[Records for this task]

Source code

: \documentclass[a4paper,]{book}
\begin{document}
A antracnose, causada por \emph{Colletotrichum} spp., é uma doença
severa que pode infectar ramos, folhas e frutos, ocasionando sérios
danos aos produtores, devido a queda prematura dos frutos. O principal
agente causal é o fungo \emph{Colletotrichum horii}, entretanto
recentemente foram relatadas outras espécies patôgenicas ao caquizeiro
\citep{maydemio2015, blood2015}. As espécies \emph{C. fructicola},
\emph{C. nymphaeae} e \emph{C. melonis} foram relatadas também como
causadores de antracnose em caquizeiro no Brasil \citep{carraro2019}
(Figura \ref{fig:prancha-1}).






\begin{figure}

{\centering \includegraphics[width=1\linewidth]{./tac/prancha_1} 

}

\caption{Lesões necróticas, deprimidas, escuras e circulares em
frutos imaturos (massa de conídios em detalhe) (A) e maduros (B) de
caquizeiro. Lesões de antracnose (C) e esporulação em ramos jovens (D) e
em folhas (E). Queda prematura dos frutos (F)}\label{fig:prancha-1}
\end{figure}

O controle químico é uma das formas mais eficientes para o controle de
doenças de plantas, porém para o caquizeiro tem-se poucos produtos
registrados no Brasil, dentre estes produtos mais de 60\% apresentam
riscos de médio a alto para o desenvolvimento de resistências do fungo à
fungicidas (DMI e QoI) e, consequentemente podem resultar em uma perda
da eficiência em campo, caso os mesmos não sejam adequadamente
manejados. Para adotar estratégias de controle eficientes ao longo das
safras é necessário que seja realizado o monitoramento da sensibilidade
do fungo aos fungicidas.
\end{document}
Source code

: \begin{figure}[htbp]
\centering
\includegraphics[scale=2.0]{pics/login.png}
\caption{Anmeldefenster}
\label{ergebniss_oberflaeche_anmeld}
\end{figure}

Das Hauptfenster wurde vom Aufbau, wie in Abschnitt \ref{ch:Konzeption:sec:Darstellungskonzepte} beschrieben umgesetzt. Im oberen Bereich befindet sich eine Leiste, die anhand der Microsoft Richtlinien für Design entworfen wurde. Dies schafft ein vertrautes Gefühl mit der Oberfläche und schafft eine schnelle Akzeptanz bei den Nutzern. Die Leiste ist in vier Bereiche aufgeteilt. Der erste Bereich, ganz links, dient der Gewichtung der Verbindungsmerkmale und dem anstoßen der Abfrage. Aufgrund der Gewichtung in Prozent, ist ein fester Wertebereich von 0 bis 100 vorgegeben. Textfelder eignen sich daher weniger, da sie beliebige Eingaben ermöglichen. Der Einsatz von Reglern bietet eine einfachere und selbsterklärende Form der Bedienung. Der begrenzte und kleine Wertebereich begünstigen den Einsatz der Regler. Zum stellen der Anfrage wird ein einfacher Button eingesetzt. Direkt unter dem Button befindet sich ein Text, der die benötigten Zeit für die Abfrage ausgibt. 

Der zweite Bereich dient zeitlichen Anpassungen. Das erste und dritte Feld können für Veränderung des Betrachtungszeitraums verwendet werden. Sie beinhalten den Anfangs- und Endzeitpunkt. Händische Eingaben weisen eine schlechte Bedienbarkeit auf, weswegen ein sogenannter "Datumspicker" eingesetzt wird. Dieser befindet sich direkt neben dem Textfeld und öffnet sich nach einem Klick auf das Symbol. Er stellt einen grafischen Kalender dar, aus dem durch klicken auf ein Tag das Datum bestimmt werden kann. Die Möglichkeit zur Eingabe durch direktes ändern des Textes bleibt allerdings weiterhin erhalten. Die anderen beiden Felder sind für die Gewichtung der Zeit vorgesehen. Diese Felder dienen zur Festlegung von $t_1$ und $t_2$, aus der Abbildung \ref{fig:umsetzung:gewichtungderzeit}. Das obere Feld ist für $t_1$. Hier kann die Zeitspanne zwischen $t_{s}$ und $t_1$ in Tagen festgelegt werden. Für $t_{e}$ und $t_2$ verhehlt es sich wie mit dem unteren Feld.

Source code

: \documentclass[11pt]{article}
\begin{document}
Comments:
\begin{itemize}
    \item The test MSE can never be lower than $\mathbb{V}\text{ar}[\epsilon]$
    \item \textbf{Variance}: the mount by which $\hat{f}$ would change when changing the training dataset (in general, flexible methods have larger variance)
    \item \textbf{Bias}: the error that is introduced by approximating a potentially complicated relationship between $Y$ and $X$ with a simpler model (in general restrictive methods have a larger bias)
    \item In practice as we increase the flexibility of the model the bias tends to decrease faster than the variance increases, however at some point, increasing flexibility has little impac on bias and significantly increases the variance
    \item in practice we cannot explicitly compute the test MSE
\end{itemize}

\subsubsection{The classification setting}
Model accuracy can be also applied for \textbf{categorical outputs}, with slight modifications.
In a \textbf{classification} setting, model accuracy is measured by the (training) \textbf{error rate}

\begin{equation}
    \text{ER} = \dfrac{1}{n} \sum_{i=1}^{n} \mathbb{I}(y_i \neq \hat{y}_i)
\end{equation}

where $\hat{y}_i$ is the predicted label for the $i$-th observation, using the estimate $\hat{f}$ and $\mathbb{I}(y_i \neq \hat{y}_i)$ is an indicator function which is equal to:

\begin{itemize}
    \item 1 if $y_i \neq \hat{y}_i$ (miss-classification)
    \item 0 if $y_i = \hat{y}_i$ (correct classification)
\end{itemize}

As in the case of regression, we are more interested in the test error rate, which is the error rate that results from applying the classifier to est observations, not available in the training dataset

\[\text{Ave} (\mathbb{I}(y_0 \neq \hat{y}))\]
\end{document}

[/Records for this task]
[Records for this task]

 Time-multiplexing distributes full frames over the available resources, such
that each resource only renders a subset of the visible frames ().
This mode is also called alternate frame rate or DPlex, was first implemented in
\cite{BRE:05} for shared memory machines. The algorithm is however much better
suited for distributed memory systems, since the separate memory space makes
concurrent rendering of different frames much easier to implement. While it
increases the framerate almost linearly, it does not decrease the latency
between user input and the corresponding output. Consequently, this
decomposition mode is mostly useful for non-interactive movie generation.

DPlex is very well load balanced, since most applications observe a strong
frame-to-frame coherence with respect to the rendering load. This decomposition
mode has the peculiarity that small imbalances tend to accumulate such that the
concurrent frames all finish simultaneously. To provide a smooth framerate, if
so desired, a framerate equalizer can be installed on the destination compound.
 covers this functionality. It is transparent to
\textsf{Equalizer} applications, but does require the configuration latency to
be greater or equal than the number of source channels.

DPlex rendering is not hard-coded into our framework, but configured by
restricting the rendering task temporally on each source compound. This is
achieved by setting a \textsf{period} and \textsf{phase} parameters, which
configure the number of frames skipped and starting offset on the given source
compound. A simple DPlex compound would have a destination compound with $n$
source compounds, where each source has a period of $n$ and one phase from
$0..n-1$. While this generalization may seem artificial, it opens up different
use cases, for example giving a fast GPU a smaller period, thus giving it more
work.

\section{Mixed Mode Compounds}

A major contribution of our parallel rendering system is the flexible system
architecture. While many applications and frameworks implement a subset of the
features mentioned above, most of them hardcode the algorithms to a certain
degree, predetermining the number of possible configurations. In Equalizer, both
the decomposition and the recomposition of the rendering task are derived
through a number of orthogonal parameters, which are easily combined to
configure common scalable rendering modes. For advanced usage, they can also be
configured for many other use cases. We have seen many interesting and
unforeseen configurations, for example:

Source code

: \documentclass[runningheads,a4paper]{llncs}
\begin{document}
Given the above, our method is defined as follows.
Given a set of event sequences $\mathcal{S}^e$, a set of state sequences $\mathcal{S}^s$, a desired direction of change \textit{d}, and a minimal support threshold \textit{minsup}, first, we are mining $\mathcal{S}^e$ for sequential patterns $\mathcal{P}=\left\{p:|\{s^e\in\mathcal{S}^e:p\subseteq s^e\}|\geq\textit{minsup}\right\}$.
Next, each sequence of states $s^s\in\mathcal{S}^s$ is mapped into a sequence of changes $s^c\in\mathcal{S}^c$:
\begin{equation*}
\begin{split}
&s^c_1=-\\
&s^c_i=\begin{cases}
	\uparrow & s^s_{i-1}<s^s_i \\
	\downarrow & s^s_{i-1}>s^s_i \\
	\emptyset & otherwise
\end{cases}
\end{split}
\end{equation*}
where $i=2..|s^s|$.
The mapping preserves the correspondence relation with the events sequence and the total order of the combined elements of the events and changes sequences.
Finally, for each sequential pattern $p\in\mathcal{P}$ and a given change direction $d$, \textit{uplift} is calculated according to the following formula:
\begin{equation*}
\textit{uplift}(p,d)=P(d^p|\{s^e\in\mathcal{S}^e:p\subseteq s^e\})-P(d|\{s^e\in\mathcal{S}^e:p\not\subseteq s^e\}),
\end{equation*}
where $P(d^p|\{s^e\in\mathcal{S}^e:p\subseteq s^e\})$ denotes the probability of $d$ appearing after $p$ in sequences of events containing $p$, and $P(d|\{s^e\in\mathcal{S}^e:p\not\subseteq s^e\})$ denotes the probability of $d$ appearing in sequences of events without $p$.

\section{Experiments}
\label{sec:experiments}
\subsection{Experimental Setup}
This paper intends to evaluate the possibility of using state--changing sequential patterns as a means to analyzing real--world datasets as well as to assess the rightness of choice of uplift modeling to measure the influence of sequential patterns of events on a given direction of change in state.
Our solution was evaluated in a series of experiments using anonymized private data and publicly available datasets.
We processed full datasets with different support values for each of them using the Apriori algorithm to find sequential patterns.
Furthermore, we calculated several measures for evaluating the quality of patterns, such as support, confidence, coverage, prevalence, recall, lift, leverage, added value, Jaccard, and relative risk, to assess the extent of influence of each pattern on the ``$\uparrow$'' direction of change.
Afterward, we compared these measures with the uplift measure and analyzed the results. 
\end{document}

[/Records for this task]
[Records for this task]

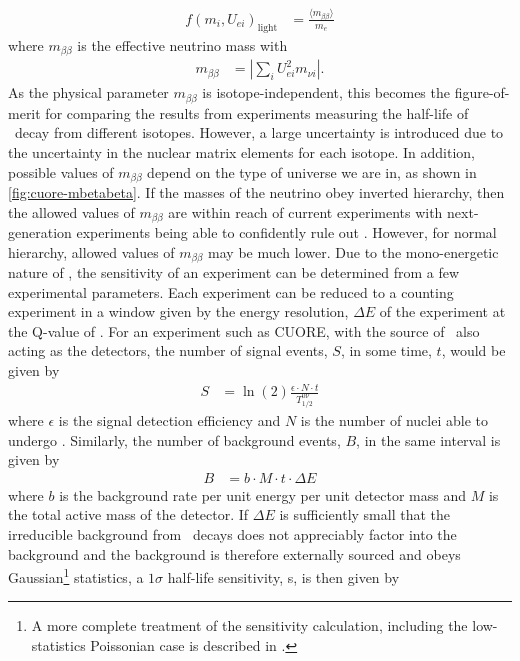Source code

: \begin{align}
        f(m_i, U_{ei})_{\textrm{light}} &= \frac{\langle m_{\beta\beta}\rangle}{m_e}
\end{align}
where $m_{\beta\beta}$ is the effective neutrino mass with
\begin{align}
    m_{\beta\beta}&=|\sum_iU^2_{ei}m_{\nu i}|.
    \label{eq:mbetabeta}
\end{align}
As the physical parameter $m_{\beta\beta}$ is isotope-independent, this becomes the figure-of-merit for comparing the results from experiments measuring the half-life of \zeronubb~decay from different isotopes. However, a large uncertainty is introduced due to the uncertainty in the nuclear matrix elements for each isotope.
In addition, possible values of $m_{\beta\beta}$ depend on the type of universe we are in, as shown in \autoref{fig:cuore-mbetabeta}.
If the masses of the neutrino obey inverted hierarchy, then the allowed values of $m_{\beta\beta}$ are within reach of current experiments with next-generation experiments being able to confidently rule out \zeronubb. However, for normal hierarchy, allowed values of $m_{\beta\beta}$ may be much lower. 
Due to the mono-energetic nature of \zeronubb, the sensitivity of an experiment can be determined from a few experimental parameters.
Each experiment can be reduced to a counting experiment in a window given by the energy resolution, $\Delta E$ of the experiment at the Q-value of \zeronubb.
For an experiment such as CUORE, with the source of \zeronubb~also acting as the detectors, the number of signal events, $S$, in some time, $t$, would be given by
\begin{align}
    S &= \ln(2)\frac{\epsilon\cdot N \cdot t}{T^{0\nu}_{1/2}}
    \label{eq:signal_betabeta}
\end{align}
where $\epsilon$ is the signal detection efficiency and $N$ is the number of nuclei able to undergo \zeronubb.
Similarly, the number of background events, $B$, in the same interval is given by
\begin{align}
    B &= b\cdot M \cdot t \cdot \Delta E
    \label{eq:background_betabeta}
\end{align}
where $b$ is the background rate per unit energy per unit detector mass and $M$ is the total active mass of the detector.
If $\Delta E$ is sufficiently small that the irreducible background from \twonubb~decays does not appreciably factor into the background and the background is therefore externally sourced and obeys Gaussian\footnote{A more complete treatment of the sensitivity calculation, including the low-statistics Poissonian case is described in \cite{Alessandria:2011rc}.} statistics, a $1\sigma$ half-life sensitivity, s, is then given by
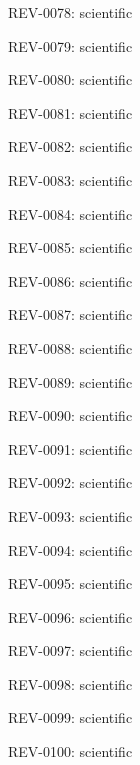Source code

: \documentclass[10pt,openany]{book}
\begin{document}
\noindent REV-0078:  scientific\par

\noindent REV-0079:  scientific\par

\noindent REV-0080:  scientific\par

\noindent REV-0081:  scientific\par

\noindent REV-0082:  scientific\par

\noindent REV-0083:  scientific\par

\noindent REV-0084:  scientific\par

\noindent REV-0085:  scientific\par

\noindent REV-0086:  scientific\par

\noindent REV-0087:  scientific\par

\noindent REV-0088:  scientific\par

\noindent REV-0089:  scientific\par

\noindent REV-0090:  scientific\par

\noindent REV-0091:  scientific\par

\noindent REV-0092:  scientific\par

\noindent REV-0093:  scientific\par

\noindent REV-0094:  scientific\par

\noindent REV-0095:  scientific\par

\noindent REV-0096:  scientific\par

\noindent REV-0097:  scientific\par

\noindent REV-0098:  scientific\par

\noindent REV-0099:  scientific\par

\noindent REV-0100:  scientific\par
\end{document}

[/Records for this task]

### Task
All lines in the listing above from the line containing "For an experiment" to the line containing "where $\epsilon$ is", inclusive, should be retyped exactly; no other lines should appear.

### Exercise result
For an experiment such as CUORE, with the source of \zeronubb~also acting as the detectors, the number of signal events, $S$, in some time, $t$, would be given by
\begin{align}
    S &= \ln(2)\frac{\epsilon\cdot N \cdot t}{T^{0\nu}_{1/2}}
    \label{eq:signal_betabeta}
\end{align}
where $\epsilon$ is the signal detection efficiency and $N$ is the number of nuclei able to undergo \zeronubb.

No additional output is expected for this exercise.